__PROBLEM DETAILS__.
For the data below, report how many lines include the word "impulse", and write nothing else.

__EXTRACTED MATERIAL__.
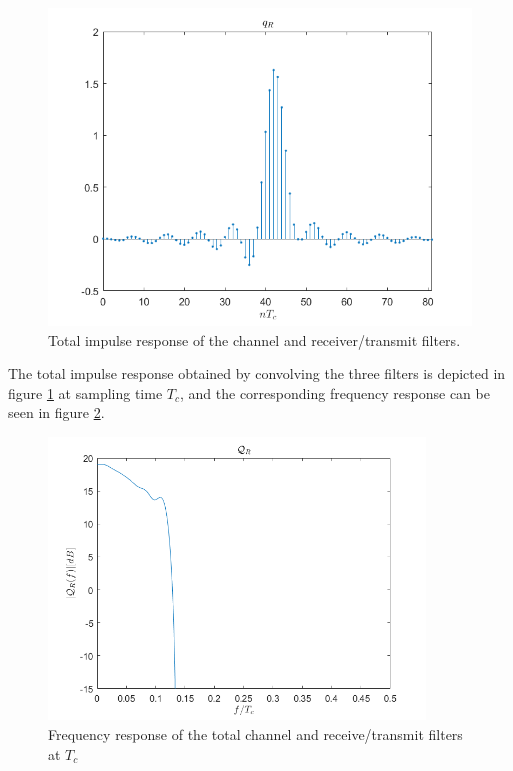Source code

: \documentclass[a4paper,11.5pt]{article}
\begin{document}
\begin{figure}[H]
	\begin{center}   
		\includegraphics[width=\textwidth]{figs/q_R.png} 
		\caption{Total impulse response of the channel and receiver/transmit filters.}
		\label{fig:q_R}
	\end{center}
\end{figure}

The total impulse response obtained by convolving the three filters is depicted in figure \ref{fig:q_R} at sampling time $T_c$, and the corresponding frequency response can be seen in figure \ref{fig:Qmag_R}.

\begin{figure}[H]
	\begin{center}   
		\includegraphics[width=10cm]{figs/Qmag_R.png} 
		\caption{Frequency response of the total channel and receive/transmit filters at $T_c$}
		\label{fig:Qmag_R}
	\end{center}
\end{figure}
\end{document}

__YOUR SOLUTION__.
2